Angel and Wesley exchanged a mutually insulted glance but before either of them could formulate a protest Cordelia had already moved on briskly to her next sentence: “So, what’s the plan? I’m presuming that sending Wesley off to get kidnapped for his…big mojo is probably not on the agenda?”

“I’d say keeping Wesley away from his apartment at all costs was more what we had in mind.” Angel frowned. “Linwood has every reason to be…”

“Screw Linwood,” Gunn put in. “Sounds as if Lilah’s going to be there waiting for him with a butterfly net every day Linwood and his goons aren’t. Wes definitely needs to be confined to quarters until further notice.”

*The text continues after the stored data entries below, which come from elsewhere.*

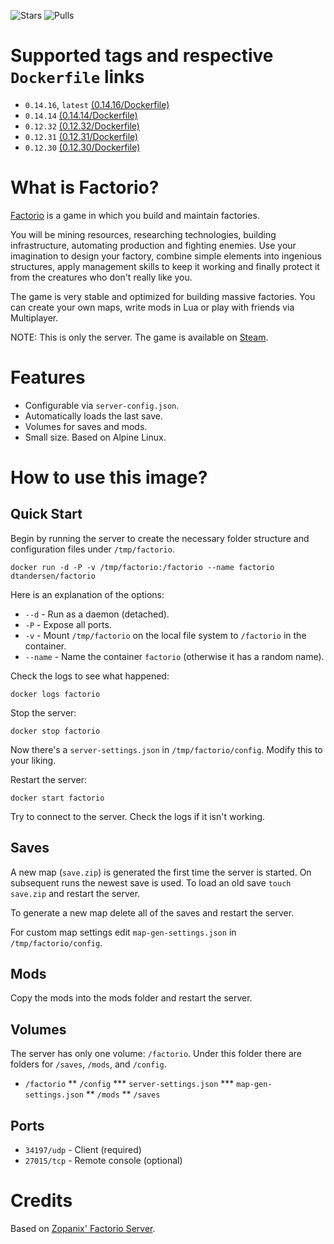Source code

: ![Stars](https://img.shields.io/docker/stars/dtandersen/factorio.svg)
![Pulls](https://img.shields.io/docker/pulls/dtandersen/factorio.svg)

# Supported tags and respective `Dockerfile` links

* `0.14.16`, `latest` [(0.14.16/Dockerfile)](https://github.com/dtandersen/docker_factorio_server/blob/0.14.16/Dockerfile)
* `0.14.14` [(0.14.14/Dockerfile)](https://github.com/dtandersen/docker_factorio_server/blob/0.14.14/Dockerfile)
* `0.12.32` [(0.12.32/Dockerfile)](https://github.com/dtandersen/docker_factorio_server/blob/dt_0.12.32/Dockerfile)
* `0.12.31` [(0.12.31/Dockerfile)](https://github.com/dtandersen/docker_factorio_server/blob/dt_0.12.31/Dockerfile)
* `0.12.30` [(0.12.30/Dockerfile)](https://github.com/dtandersen/docker_factorio_server/blob/dt_0.12.30/Dockerfile)

# What is Factorio?

[Factorio](https://www.factorio.com) is a game in which you build and maintain factories.

You will be mining resources, researching technologies, building infrastructure, automating production and fighting enemies. Use your imagination to design your factory, combine simple elements into ingenious structures, apply management skills to keep it working and finally protect it from the creatures who don't really like you.

The game is very stable and optimized for building massive factories. You can create your own maps, write mods in Lua or play with friends via Multiplayer.

NOTE: This is only the server. The game is available on [Steam](http://store.steampowered.com/app/427520/).

# Features

* Configurable via ```server-config.json```.
* Automatically loads the last save.
* Volumes for saves and mods.
* Small size. Based on Alpine Linux.

# How to use this image?

## Quick Start

Begin by running the server to create the necessary folder structure and configuration files under ```/tmp/factorio```.

```
docker run -d -P -v /tmp/factorio:/factorio --name factorio dtandersen/factorio
```

Here is an explanation of the options:

* ```--d``` - Run as a daemon (detached).
* ```-P``` - Expose all ports.
* ```-v``` - Mount ```/tmp/factorio``` on the local file system to ```/factorio``` in the container.
* ```--name``` - Name the container ```factorio``` (otherwise it has a random name).

Check the logs to see what happened:

```
docker logs factorio
```

Stop the server:

```docker stop factorio```

Now there's a ```server-settings.json``` in ```/tmp/factorio/config```. Modify this to your liking.

Restart the server:

```docker start factorio```

Try to connect to the server. Check the logs if it isn't working.

## Saves

A new map (```save.zip```) is generated the first time the server is started. On subsequent runs the newest save is used. To load an old save ```touch save.zip``` and restart the server.

To generate a new map delete all of the saves and restart the server.

For custom map settings edit ```map-gen-settings.json``` in ```/tmp/factorio/config```.

## Mods

Copy the mods into the mods folder and restart the server.

## Volumes

The server has only one volume: ```/factorio```. Under this folder there are folders for ```/saves```, ```/mods```, and ```/config```.

* ```/factorio```
** ```/config```
*** ```server-settings.json```
*** ```map-gen-settings.json```
** ```/mods```
** ```/saves```

## Ports

* ```34197/udp``` - Client (required)
* ```27015/tcp``` - Remote console (optional)

# Credits

Based on [Zopanix' Factorio Server](https://github.com/zopanix/docker_factorio_server).
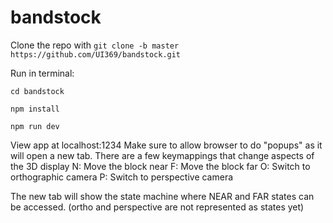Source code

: # bandstock

Clone the repo with ```git clone -b master https://github.com/UI369/bandstock.git```

Run in terminal:

```cd bandstock```

```npm install```

```npm run dev```

View app at localhost:1234
Make sure to allow browser to do "popups" as it will open a new tab. 
There are a few keymappings that change aspects of the 3D display
N: Move the block near
F: Move the block far
O: Switch to orthographic camera
P: Switch to perspective camera

The new tab will show the state machine where NEAR and FAR states can be accessed. (ortho and perspective are not represented as states yet)
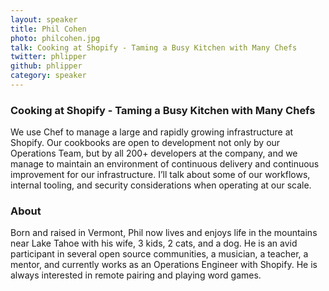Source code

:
 ```yaml
---
layout: speaker
title: Phil Cohen
photo: philcohen.jpg
talk: Cooking at Shopify - Taming a Busy Kitchen with Many Chefs
twitter: phlipper
github: phlipper
category: speaker
---
```


### Cooking at Shopify - Taming a Busy Kitchen with Many Chefs

We use Chef to manage a large and rapidly growing infrastructure at Shopify. Our
cookbooks are open to development not only by our Operations Team, but by all
200+ developers at the company, and we manage to maintain an environment of
continuous delivery and continuous improvement for our infrastructure. I’ll talk
about some of our workflows, internal tooling, and security considerations when
operating at our scale.

### About

Born and raised in Vermont, Phil now lives and enjoys life in the mountains near
Lake Tahoe with his wife, 3 kids, 2 cats, and a dog. He is an avid participant
in several open source communities, a musician, a teacher, a mentor, and
currently works as an Operations Engineer with Shopify. He is always interested
in remote pairing and playing word games.
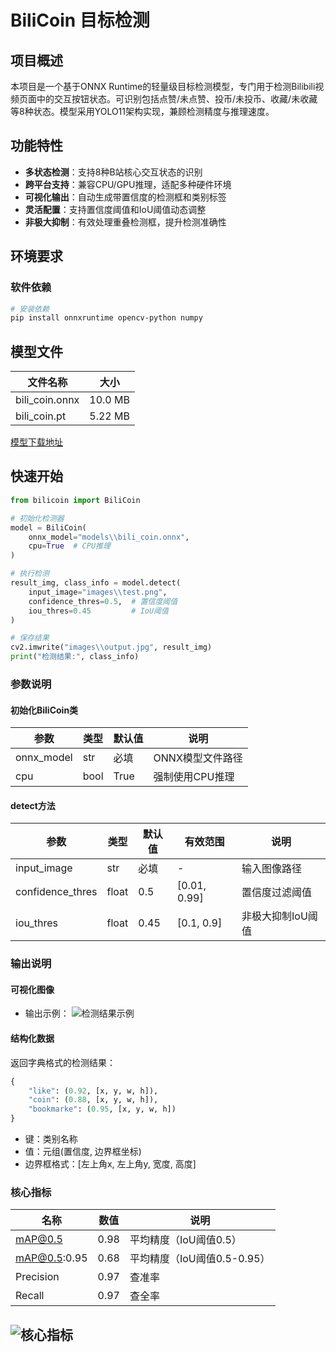# BiliCoin 目标检测

## 项目概述

本项目是一个基于ONNX Runtime的轻量级目标检测模型，专门用于检测Bilibili视频页面中的交互按钮状态。可识别包括点赞/未点赞、投币/未投币、收藏/未收藏等8种状态。模型采用YOLO11架构实现，兼顾检测精度与推理速度。

## 功能特性

- **多状态检测**：支持8种B站核心交互状态的识别
- **跨平台支持**：兼容CPU/GPU推理，适配多种硬件环境
- **可视化输出**：自动生成带置信度的检测框和类别标签
- **灵活配置**：支持置信度阈值和IoU阈值动态调整
- **非极大抑制**：有效处理重叠检测框，提升检测准确性

## 环境要求


### 软件依赖

```bash
# 安装依赖
pip install onnxruntime opencv-python numpy
```

## 模型文件

| 文件名称          | 大小    | 
|------------------|---------|
| bili_coin.onnx   | 10.0 MB | 
| bili_coin.pt     | 5.22 MB | 


[模型下载地址](https://github.com/danel-phang/BiliCoin/releases/tag/models)


## 快速开始

```python
from bilicoin import BiliCoin

# 初始化检测器
model = BiliCoin(
    onnx_model="models\\bili_coin.onnx",
    cpu=True  # CPU推理
)

# 执行检测
result_img, class_info = model.detect(
    input_image="images\\test.png",
    confidence_thres=0.5,  # 置信度阈值
    iou_thres=0.45         # IoU阈值
)

# 保存结果
cv2.imwrite("images\\output.jpg", result_img)
print("检测结果:", class_info)
```

### 参数说明

#### 初始化BiliCoin类
| 参数        | 类型   | 默认值 | 说明                          |
|-------------|--------|--------|-------------------------------|
| onnx_model  | str    | 必填   | ONNX模型文件路径              |
| cpu         | bool   | True   | 强制使用CPU推理               |

#### detect方法
| 参数             | 类型   | 默认值 | 有效范围    | 说明                     |
|------------------|--------|--------|-------------|--------------------------|
| input_image      | str    | 必填   | -           | 输入图像路径             |
| confidence_thres | float  | 0.5    | [0.01, 0.99]| 置信度过滤阈值           |
| iou_thres        | float  | 0.45   | [0.1, 0.9]  | 非极大抑制IoU阈值        |

### 输出说明

#### 可视化图像
- 输出示例：
  ![检测结果示例](https://github.com/danel-phang/BiliCoin/images/output.jpg)

#### 结构化数据
返回字典格式的检测结果：
```python
{
    "like": (0.92, [x, y, w, h]),
    "coin": (0.88, [x, y, w, h]),
    "bookmarke": (0.95, [x, y, w, h])
}
```
- 键：类别名称
- 值：元组(置信度, 边界框坐标)
- 边界框格式：[左上角x, 左上角y, 宽度, 高度]

### 核心指标

| 名称       | 数值    | 说明                          |
|----------------|---------|-------------------------------|
| mAP@0.5        | 0.98   | 平均精度（IoU阈值0.5）        |
| mAP@0.5:0.95   | 0.68   | 平均精度（IoU阈值0.5-0.95）   |
| Precision      | 0.97   | 查准率                        |
| Recall         | 0.97   | 查全率                        |

![核心指标](https://github.com/danel-phang/BiliCoin/images/results.png)
---
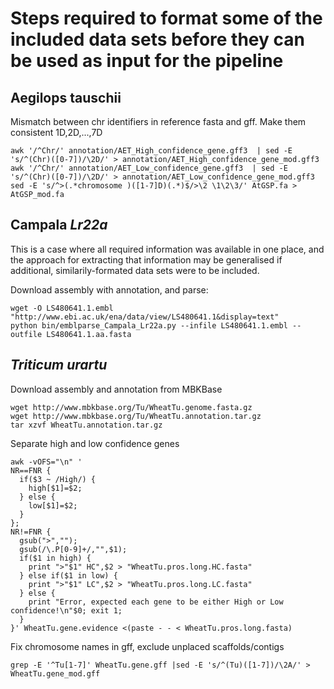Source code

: # Steps required to format some of the included data sets before they can be used as input for the pipeline

## Aegilops tauschii

Mismatch between chr identifiers in reference fasta and gff. Make them consistent 1D,2D,...,7D

```
awk '/^Chr/' annotation/AET_High_confidence_gene.gff3  | sed -E 's/^(Chr)([0-7])/\2D/' > annotation/AET_High_confidence_gene_mod.gff3
awk '/^Chr/' annotation/AET_Low_confidence_gene.gff3  | sed -E 's/^(Chr)([0-7])/\2D/' > annotation/AET_Low_confidence_gene_mod.gff3
sed -E 's/^>(.*chromosome )([1-7]D)(.*)$/>\2 \1\2\3/' AtGSP.fa > AtGSP_mod.fa
```

## Campala *Lr22a*

This is a case where all required information was available in one place, and the approach for extracting that information may be generalised if additional, similarily-formated data sets were to be included.

Download assembly with annotation, and parse:

```
wget -O LS480641.1.embl "http://www.ebi.ac.uk/ena/data/view/LS480641.1&display=text"
python bin/emblparse_Campala_Lr22a.py --infile LS480641.1.embl --outfile LS480641.1.aa.fasta
```


## *Triticum urartu*

Download assembly and annotation from MBKBase

```
wget http://www.mbkbase.org/Tu/WheatTu.genome.fasta.gz
wget http://www.mbkbase.org/Tu/WheatTu.annotation.tar.gz
tar xzvf WheatTu.annotation.tar.gz
```

Separate high and low confidence genes

```
awk -vOFS="\n" '
NR==FNR {
  if($3 ~ /High/) {
    high[$1]=$2;
  } else {
    low[$1]=$2;
  }
};
NR!=FNR {
  gsub(">","");
  gsub(/\.P[0-9]+/,"",$1);
  if($1 in high) {
    print ">"$1" HC",$2 > "WheatTu.pros.long.HC.fasta"
  } else if($1 in low) {
    print ">"$1" LC",$2 > "WheatTu.pros.long.LC.fasta"
  } else {
    print "Error, expected each gene to be either High or Low confidence!\n"$0; exit 1;
  }
}' WheatTu.gene.evidence <(paste - - < WheatTu.pros.long.fasta)
```

Fix chromosome names in gff, exclude unplaced scaffolds/contigs

```
grep -E '^Tu[1-7]' WheatTu.gene.gff |sed -E 's/^(Tu)([1-7])/\2A/' > WheatTu.gene_mod.gff
```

“Do I get a say in this?” Wesley demanded.

Angel, Gunn and Cordelia all said ‘No’ with equal firmness.

“Because it occurs to me,” he continued, ignoring them, “that this is most likely a ploy to capture Connor. Lilah comes here to send all of you on a wild goose chase to my flat while Wolfram & Hart storm the hotel and steal Connor. Doesn’t that seem like the most likely explanation to you?”

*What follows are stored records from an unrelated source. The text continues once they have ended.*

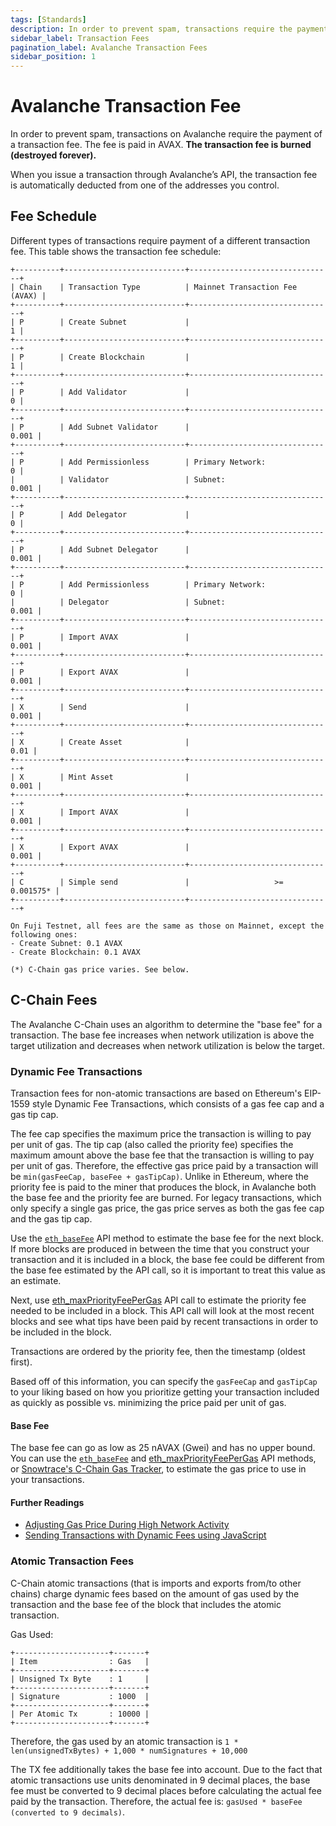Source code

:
 ```yaml
---
tags: [Standards]
description: In order to prevent spam, transactions require the payment of a transaction fee.
sidebar_label: Transaction Fees
pagination_label: Avalanche Transaction Fees
sidebar_position: 1
---
```


# Avalanche Transaction Fee

In order to prevent spam, transactions on Avalanche require the payment of a
transaction fee. The fee is paid in AVAX. **The transaction fee is burned
(destroyed forever).**

When you issue a transaction through Avalanche’s API, the transaction fee is
automatically deducted from one of the addresses you control.

## Fee Schedule

Different types of transactions require payment of a different transaction fee.
This table shows the transaction fee schedule:

```text
+----------+---------------------------+--------------------------------+
| Chain    | Transaction Type          | Mainnet Transaction Fee (AVAX) |
+----------+---------------------------+--------------------------------+
| P        | Create Subnet             |                              1 |
+----------+---------------------------+--------------------------------+
| P        | Create Blockchain         |                              1 |
+----------+---------------------------+--------------------------------+
| P        | Add Validator             |                              0 |
+----------+---------------------------+--------------------------------+
| P        | Add Subnet Validator      |                          0.001 |
+----------+---------------------------+--------------------------------+
| P        | Add Permissionless        | Primary Network:             0 |
|          | Validator                 | Subnet:                  0.001 |
+----------+---------------------------+--------------------------------+
| P        | Add Delegator             |                              0 |
+----------+---------------------------+--------------------------------+
| P        | Add Subnet Delegator      |                          0.001 |
+----------+---------------------------+--------------------------------+
| P        | Add Permissionless        | Primary Network:             0 |
|          | Delegator                 | Subnet:                  0.001 |
+----------+---------------------------+--------------------------------+
| P        | Import AVAX               |                          0.001 |
+----------+---------------------------+--------------------------------+
| P        | Export AVAX               |                          0.001 |
+----------+---------------------------+--------------------------------+
| X        | Send                      |                          0.001 |
+----------+---------------------------+--------------------------------+
| X        | Create Asset              |                           0.01 |
+----------+---------------------------+--------------------------------+
| X        | Mint Asset                |                          0.001 |
+----------+---------------------------+--------------------------------+
| X        | Import AVAX               |                          0.001 |
+----------+---------------------------+--------------------------------+
| X        | Export AVAX               |                          0.001 |
+----------+---------------------------+--------------------------------+
| C        | Simple send               |                   >= 0.001575* |
+----------+---------------------------+--------------------------------+

On Fuji Testnet, all fees are the same as those on Mainnet, except the following ones:
- Create Subnet: 0.1 AVAX
- Create Blockchain: 0.1 AVAX

(*) C-Chain gas price varies. See below.
```

## C-Chain Fees

The Avalanche C-Chain uses an algorithm to determine the "base fee" for a
transaction. The base fee increases when network utilization is above the target
utilization and decreases when network utilization is below the target.

### Dynamic Fee Transactions

Transaction fees for non-atomic transactions are based on Ethereum's EIP-1559
style Dynamic Fee Transactions, which consists of a gas fee cap and a gas tip
cap.

The fee cap specifies the maximum price the transaction is willing to pay per
unit of gas. The tip cap (also called the priority fee) specifies the maximum
amount above the base fee that the transaction is willing to pay per unit of
gas. Therefore, the effective gas price paid by a transaction will be
`min(gasFeeCap, baseFee + gasTipCap)`. Unlike in Ethereum, where the priority
fee is paid to the miner that produces the block, in Avalanche both the base fee
and the priority fee are burned. For legacy transactions, which only specify a
single gas price, the gas price serves as both the gas fee cap and the gas tip
cap.

Use the [`eth_baseFee`](/reference/avalanchego/c-chain/api.md#eth_basefee) API
method to estimate the base fee for the next block. If more blocks are produced
in between the time that you construct your transaction and it is included in a
block, the base fee could be different from the base fee estimated by the API
call, so it is important to treat this value as an estimate.

Next, use
[eth_maxPriorityFeePerGas](/reference/avalanchego/c-chain/api.md#eth_maxpriorityfeepergas)
API call to estimate the priority fee needed to be included in a block. This API
call will look at the most recent blocks and see what tips have been paid by
recent transactions in order to be included in the block.

Transactions are ordered by the priority fee, then the timestamp (oldest first).

Based off of this information, you can specify the `gasFeeCap` and `gasTipCap`
to your liking based on how you prioritize getting your transaction included as
quickly as possible vs. minimizing the price paid per unit of gas.

#### Base Fee

The base fee can go as low as 25 nAVAX (Gwei) and has no upper bound. You can
use the [`eth_baseFee`](/reference/avalanchego/c-chain/api.md#eth_basefee) and
[eth_maxPriorityFeePerGas](/reference/avalanchego/c-chain/api.md#eth_maxpriorityfeepergas)
API methods, or [Snowtrace's C-Chain Gas
Tracker](https://snowtrace.io/gastracker), to estimate the gas price to use in
your transactions.

#### Further Readings

- [Adjusting Gas Price During High Network Activity](/build/dapp/advanced/adjusting-gas-price-during-high-network-activity.md)
- [Sending Transactions with Dynamic Fees using JavaScript](/build/dapp/advanced/sending-transactions-with-dynamic-fees-using-javascript.md)

### Atomic Transaction Fees

C-Chain atomic transactions (that is imports and exports from/to other chains)
charge dynamic fees based on the amount of gas used by the transaction and the
base fee of the block that includes the atomic transaction.

Gas Used:

```text
+---------------------+-------+
| Item                : Gas   |
+---------------------+-------+
| Unsigned Tx Byte    : 1     |
+---------------------+-------+
| Signature           : 1000  |
+---------------------+-------+
| Per Atomic Tx       : 10000 |
+---------------------+-------+
```

Therefore, the gas used by an atomic transaction is `1 * len(unsignedTxBytes) +
1,000 * numSignatures + 10,000`

The TX fee additionally takes the base fee into account. Due to the fact that
atomic transactions use units denominated in 9 decimal places, the base fee must
be converted to 9 decimal places before calculating the actual fee paid by the
transaction. Therefore, the actual fee is: `gasUsed * baseFee (converted to 9
decimals)`.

Angel shook his head. “Wes, Lilah can’t make her pupils dilate at will or send out ‘mate with me now’ pheromones just to please her boss. I’m not saying that every word out of her mouth wasn’t a lie, but the naked lust – that was genuine.”

“Don’t kid yourself,” Cordelia assured him. “She’s expecting to collect on that nooner.”

“But Connor…”

“Isn’t the only valuable thing in this hotel.” Angel squeezed Wesley’s shoulder briefly and although it was annoying and patronising of them for to all be dismissing his comments, it wasn’t entirely unpleasant to be considered valuable.

They returned to the lobby to discuss Lilah’s visit, Wesley checking outside to see if there was any sign of a Wolfram & Hart SWAT team arriving to grab Angel’s son, while the others planned without him. He returned to the lobby to find Angel and Gunn nodding decisively at one another in a way that made him distinctly nervous.

Wesley looked between them. “I suppose recent events have rendered it impossible for me to point out that you, Angel, could never strategize your way out of a wet paper bag?”

Angel looked him up and down. “This coming from the guy who took a wrong turn to an alternate dimension last time he tried to alter time?”

Wesley sighed. “I knew it. Gunn, just remember the deep thought that went into Angel’s cunning plan to get you both into Wolfram & Hart.”

“Hey, smartass, Fred and I came up with this strategy.” Cordelia handed out weapons as she spoke. “You really think we’d let Gunn and Angel out there using a plan Mr Walking Real Fast and Use Myself As Human Bait Boy had dreamed up?”

Relieved, he nodded. “Okay, what is the plan then?”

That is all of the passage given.